• [Problem to solve]:
Nothing in the copy should be a picture; everything else in the listing is to be restated exactly.

.....

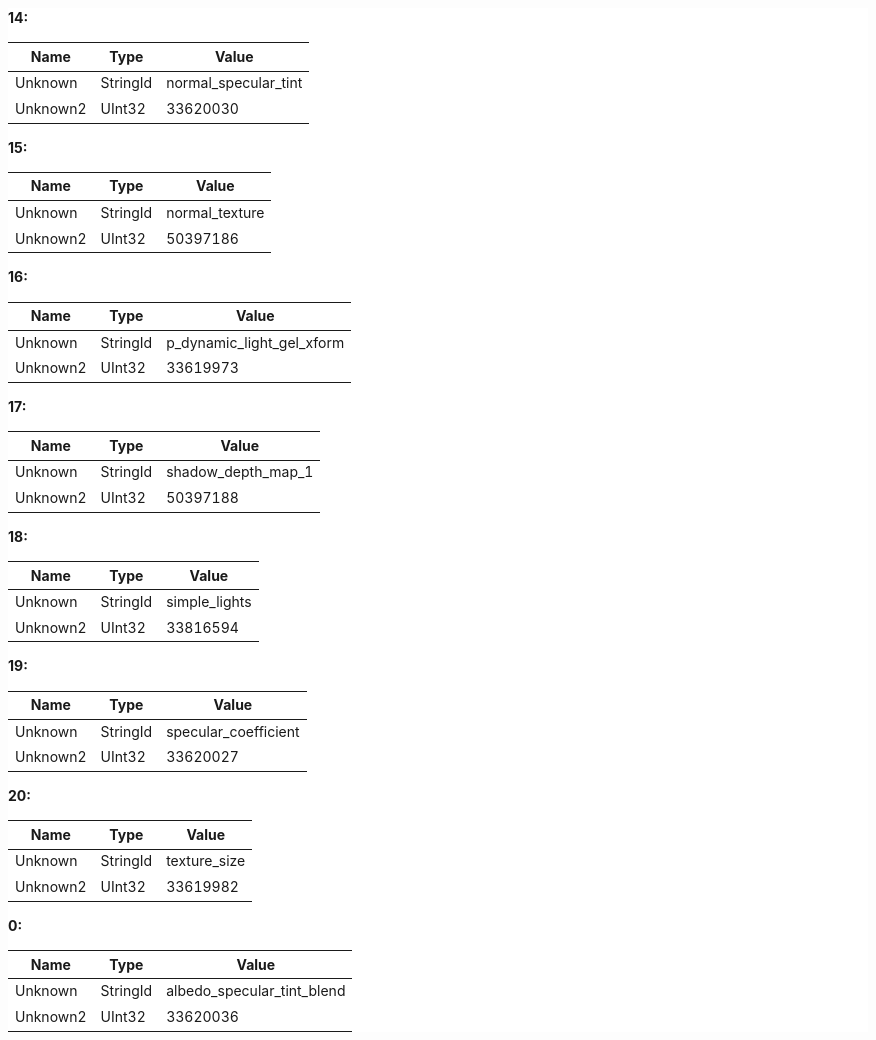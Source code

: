 
**14:**

Name	| Type	| Value
---	|---	|---	|
Unknown	|StringId	|normal_specular_tint
Unknown2	|UInt32	|33620030


**15:**

Name	| Type	| Value
---	|---	|---	|
Unknown	|StringId	|normal_texture
Unknown2	|UInt32	|50397186


**16:**

Name	| Type	| Value
---	|---	|---	|
Unknown	|StringId	|p_dynamic_light_gel_xform
Unknown2	|UInt32	|33619973


**17:**

Name	| Type	| Value
---	|---	|---	|
Unknown	|StringId	|shadow_depth_map_1
Unknown2	|UInt32	|50397188


**18:**

Name	| Type	| Value
---	|---	|---	|
Unknown	|StringId	|simple_lights
Unknown2	|UInt32	|33816594


**19:**

Name	| Type	| Value
---	|---	|---	|
Unknown	|StringId	|specular_coefficient
Unknown2	|UInt32	|33620027


**20:**

Name	| Type	| Value
---	|---	|---	|
Unknown	|StringId	|texture_size
Unknown2	|UInt32	|33619982


**0:**

Name	| Type	| Value
---	|---	|---	|
Unknown	|StringId	|albedo_specular_tint_blend
Unknown2	|UInt32	|33620036
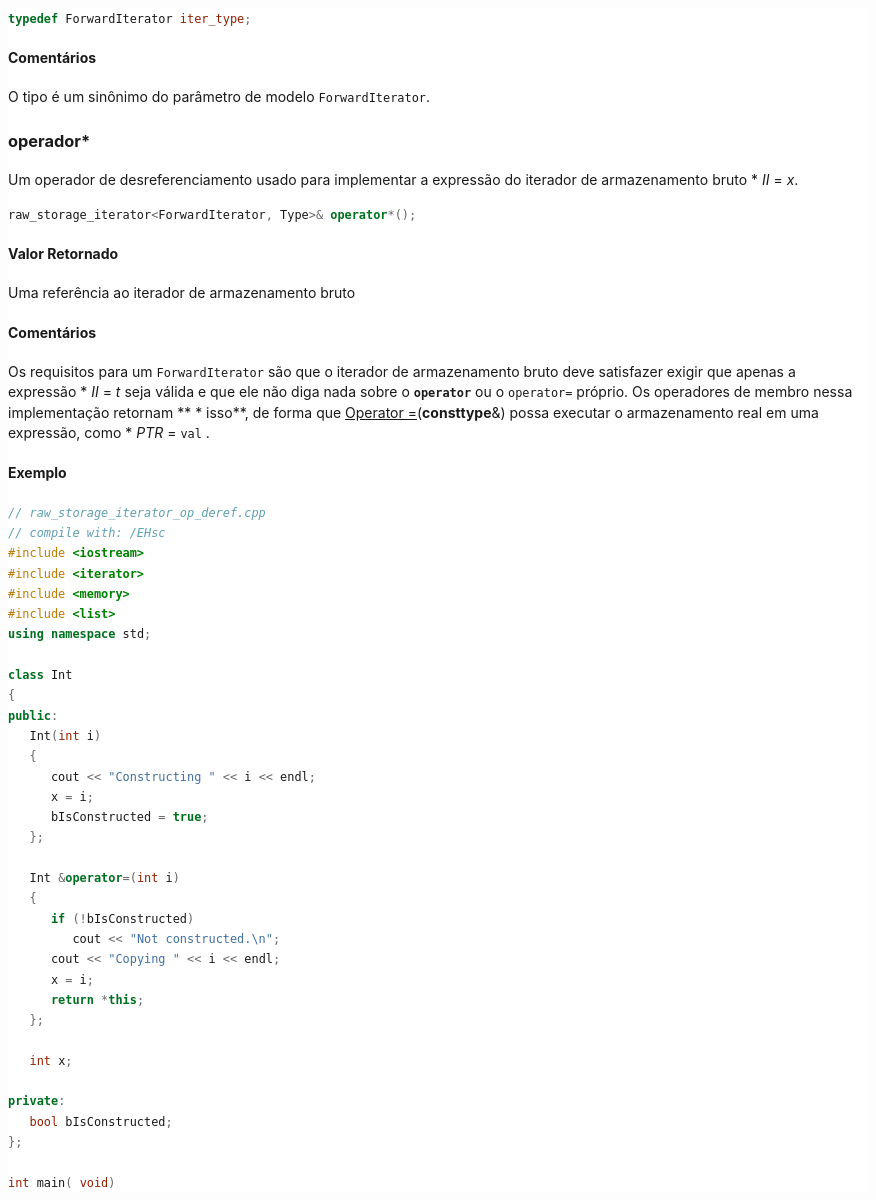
 ```cpp
typedef ForwardIterator iter_type;
```

#### <a name="remarks"></a>Comentários

O tipo é um sinônimo do parâmetro de modelo `ForwardIterator`.

### <a name="operator"></a><a name="op_star"></a> operador\*

Um operador de desreferenciamento usado para implementar a expressão do iterador de armazenamento bruto \* *II*  =  *x*.

```cpp
raw_storage_iterator<ForwardIterator, Type>& operator*();
```

#### <a name="return-value"></a>Valor Retornado

Uma referência ao iterador de armazenamento bruto

#### <a name="remarks"></a>Comentários

Os requisitos para um `ForwardIterator` são que o iterador de armazenamento bruto deve satisfazer exigir que apenas a expressão \* *II*  =  *t* seja válida e que ele não diga nada sobre o **`operator`** ou o `operator=` próprio. Os operadores de membro nessa implementação retornam ** \* isso**, de forma que [Operator =](#op_eq)(**consttype**&) possa executar o armazenamento real em uma expressão, como \* *PTR*  =  `val` .

#### <a name="example"></a>Exemplo

```cpp
// raw_storage_iterator_op_deref.cpp
// compile with: /EHsc
#include <iostream>
#include <iterator>
#include <memory>
#include <list>
using namespace std;

class Int
{
public:
   Int(int i)
   {
      cout << "Constructing " << i << endl;
      x = i;
      bIsConstructed = true;
   };

   Int &operator=(int i)
   {
      if (!bIsConstructed)
         cout << "Not constructed.\n";
      cout << "Copying " << i << endl;
      x = i;
      return *this;
   };

   int x;

private:
   bool bIsConstructed;
};

int main( void)
```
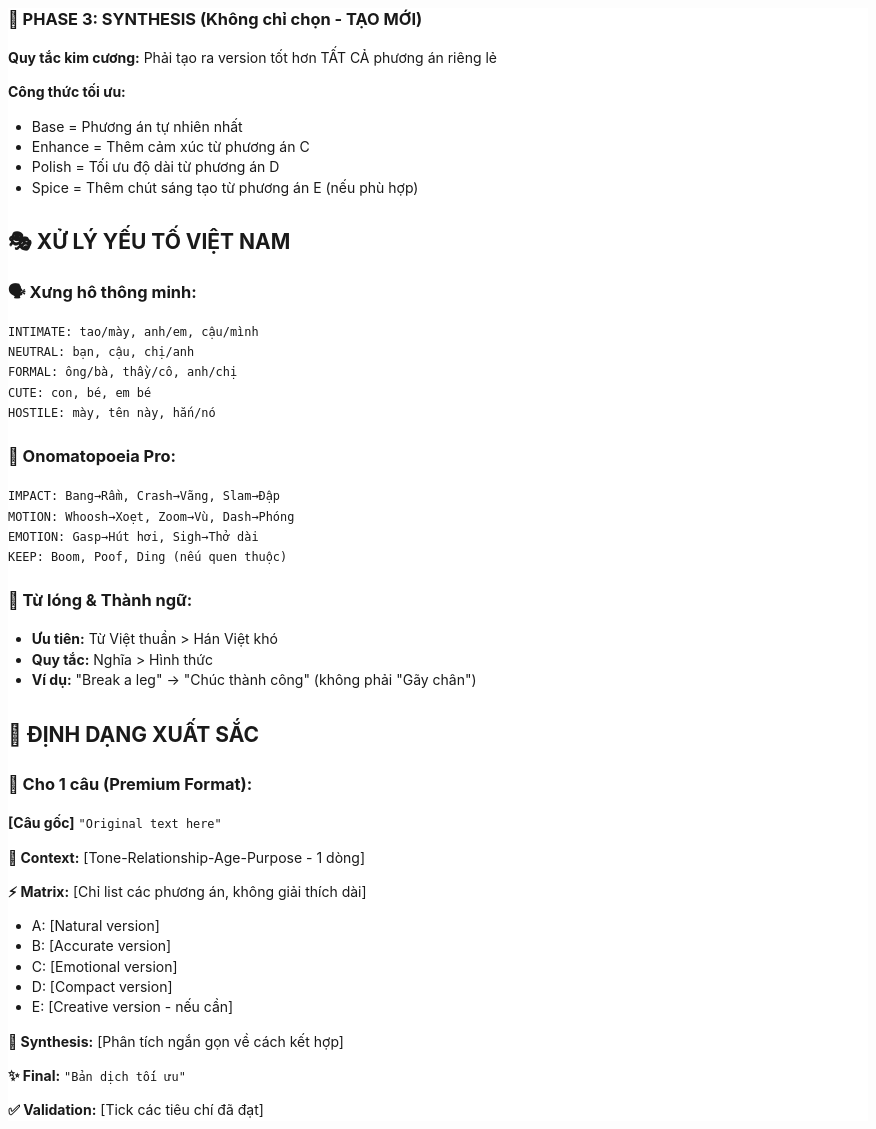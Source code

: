 ### 🔬 PHASE 3: SYNTHESIS (Không chỉ chọn - TẠO MỚI)
**Quy tắc kim cương:** Phải tạo ra version tốt hơn TẤT CẢ phương án riêng lẻ

**Công thức tối ưu:**
- Base = Phương án tự nhiên nhất
- Enhance = Thêm cảm xúc từ phương án C
- Polish = Tối ưu độ dài từ phương án D  
- Spice = Thêm chút sáng tạo từ phương án E (nếu phù hợp)

## 🎭 XỬ LÝ YẾU TỐ VIỆT NAM

### 🗣️ Xưng hô thông minh:
```
INTIMATE: tao/mày, anh/em, cậu/mình
NEUTRAL: bạn, cậu, chị/anh  
FORMAL: ông/bà, thầy/cô, anh/chị
CUTE: con, bé, em bé
HOSTILE: mày, tên này, hắn/nó
```

### 🎵 Onomatopoeia Pro:
```
IMPACT: Bang→Rầm, Crash→Vãng, Slam→Đập
MOTION: Whoosh→Xoẹt, Zoom→Vù, Dash→Phóng  
EMOTION: Gasp→Hút hơi, Sigh→Thở dài
KEEP: Boom, Poof, Ding (nếu quen thuộc)
```

### 🎯 Từ lóng & Thành ngữ:
- **Ưu tiên:** Từ Việt thuần > Hán Việt khó
- **Quy tắc:** Nghĩa > Hình thức
- **Ví dụ:** "Break a leg" → "Chúc thành công" (không phải "Gãy chân")

## 📝 ĐỊNH DẠNG XUẤT SẮC

### 💎 Cho 1 câu (Premium Format):
**[Câu gốc]** `"Original text here"`

**🎯 Context:** [Tone-Relationship-Age-Purpose - 1 dòng]

**⚡ Matrix:** [Chỉ list các phương án, không giải thích dài]
- A: [Natural version]
- B: [Accurate version]  
- C: [Emotional version]
- D: [Compact version]
- E: [Creative version - nếu cần]

**🔬 Synthesis:** [Phân tích ngắn gọn về cách kết hợp]

**✨ Final:** `"Bản dịch tối ưu"`

**✅ Validation:** [Tick các tiêu chí đã đạt]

.....

• [Written solution]:
Source code

: 
**14:**

Name	| Type	| Value
---	|---	|---	|
Unknown	|StringId	|normal_specular_tint
Unknown2	|UInt32	|33620030


**15:**

Name	| Type	| Value
---	|---	|---	|
Unknown	|StringId	|normal_texture
Unknown2	|UInt32	|50397186


**16:**

Name	| Type	| Value
---	|---	|---	|
Unknown	|StringId	|p_dynamic_light_gel_xform
Unknown2	|UInt32	|33619973


**17:**

Name	| Type	| Value
---	|---	|---	|
Unknown	|StringId	|shadow_depth_map_1
Unknown2	|UInt32	|50397188


**18:**

Name	| Type	| Value
---	|---	|---	|
Unknown	|StringId	|simple_lights
Unknown2	|UInt32	|33816594


**19:**

Name	| Type	| Value
---	|---	|---	|
Unknown	|StringId	|specular_coefficient
Unknown2	|UInt32	|33620027


**20:**

Name	| Type	| Value
---	|---	|---	|
Unknown	|StringId	|texture_size
Unknown2	|UInt32	|33619982


**0:**

Name	| Type	| Value
---	|---	|---	|
Unknown	|StringId	|albedo_specular_tint_blend
Unknown2	|UInt32	|33620036
 ```cpp
typedef ForwardIterator iter_type;
```

#### <a name="remarks"></a>Comentários

O tipo é um sinônimo do parâmetro de modelo `ForwardIterator`.

### <a name="operator"></a><a name="op_star"></a> operador\*

Um operador de desreferenciamento usado para implementar a expressão do iterador de armazenamento bruto \* *II*  =  *x*.

```cpp
raw_storage_iterator<ForwardIterator, Type>& operator*();
```

#### <a name="return-value"></a>Valor Retornado

Uma referência ao iterador de armazenamento bruto

#### <a name="remarks"></a>Comentários

Os requisitos para um `ForwardIterator` são que o iterador de armazenamento bruto deve satisfazer exigir que apenas a expressão \* *II*  =  *t* seja válida e que ele não diga nada sobre o **`operator`** ou o `operator=` próprio. Os operadores de membro nessa implementação retornam ** \* isso**, de forma que [Operator =](#op_eq)(**consttype**&) possa executar o armazenamento real em uma expressão, como \* *PTR*  =  `val` .

#### <a name="example"></a>Exemplo

```cpp
// raw_storage_iterator_op_deref.cpp
// compile with: /EHsc
#include <iostream>
#include <iterator>
#include <memory>
#include <list>
using namespace std;

class Int
{
public:
   Int(int i)
   {
      cout << "Constructing " << i << endl;
      x = i;
      bIsConstructed = true;
   };

   Int &operator=(int i)
   {
      if (!bIsConstructed)
         cout << "Not constructed.\n";
      cout << "Copying " << i << endl;
      x = i;
      return *this;
   };

   int x;

private:
   bool bIsConstructed;
};

int main( void)
```
Source code

: ### 🔬 PHASE 3: SYNTHESIS (Không chỉ chọn - TẠO MỚI)
**Quy tắc kim cương:** Phải tạo ra version tốt hơn TẤT CẢ phương án riêng lẻ

**Công thức tối ưu:**
- Base = Phương án tự nhiên nhất
- Enhance = Thêm cảm xúc từ phương án C
- Polish = Tối ưu độ dài từ phương án D  
- Spice = Thêm chút sáng tạo từ phương án E (nếu phù hợp)

## 🎭 XỬ LÝ YẾU TỐ VIỆT NAM

### 🗣️ Xưng hô thông minh:
```
INTIMATE: tao/mày, anh/em, cậu/mình
NEUTRAL: bạn, cậu, chị/anh  
FORMAL: ông/bà, thầy/cô, anh/chị
CUTE: con, bé, em bé
HOSTILE: mày, tên này, hắn/nó
```

### 🎵 Onomatopoeia Pro:
```
IMPACT: Bang→Rầm, Crash→Vãng, Slam→Đập
MOTION: Whoosh→Xoẹt, Zoom→Vù, Dash→Phóng  
EMOTION: Gasp→Hút hơi, Sigh→Thở dài
KEEP: Boom, Poof, Ding (nếu quen thuộc)
```

### 🎯 Từ lóng & Thành ngữ:
- **Ưu tiên:** Từ Việt thuần > Hán Việt khó
- **Quy tắc:** Nghĩa > Hình thức
- **Ví dụ:** "Break a leg" → "Chúc thành công" (không phải "Gãy chân")

## 📝 ĐỊNH DẠNG XUẤT SẮC

### 💎 Cho 1 câu (Premium Format):
**[Câu gốc]** `"Original text here"`

**🎯 Context:** [Tone-Relationship-Age-Purpose - 1 dòng]

**⚡ Matrix:** [Chỉ list các phương án, không giải thích dài]
- A: [Natural version]
- B: [Accurate version]  
- C: [Emotional version]
- D: [Compact version]
- E: [Creative version - nếu cần]

**🔬 Synthesis:** [Phân tích ngắn gọn về cách kết hợp]

**✨ Final:** `"Bản dịch tối ưu"`

**✅ Validation:** [Tick các tiêu chí đã đạt]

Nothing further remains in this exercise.